**WHAT IS EXPECTED:** Please count the lines in the entries below that include the word "https", and give only the number.

**GIVEN DATA:**

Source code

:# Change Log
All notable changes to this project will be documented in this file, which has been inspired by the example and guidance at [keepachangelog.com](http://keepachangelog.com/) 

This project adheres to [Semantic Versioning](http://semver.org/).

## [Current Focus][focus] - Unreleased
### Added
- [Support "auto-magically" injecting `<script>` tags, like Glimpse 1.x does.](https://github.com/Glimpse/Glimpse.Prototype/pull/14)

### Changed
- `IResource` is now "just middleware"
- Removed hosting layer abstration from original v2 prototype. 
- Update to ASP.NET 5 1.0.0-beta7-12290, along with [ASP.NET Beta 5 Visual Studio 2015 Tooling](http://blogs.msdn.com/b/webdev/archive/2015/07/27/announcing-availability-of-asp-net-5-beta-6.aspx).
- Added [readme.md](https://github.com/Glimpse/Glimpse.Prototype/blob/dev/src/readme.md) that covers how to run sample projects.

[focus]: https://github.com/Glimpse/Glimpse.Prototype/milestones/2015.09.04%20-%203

**PROBLEM SOLUTION:** 3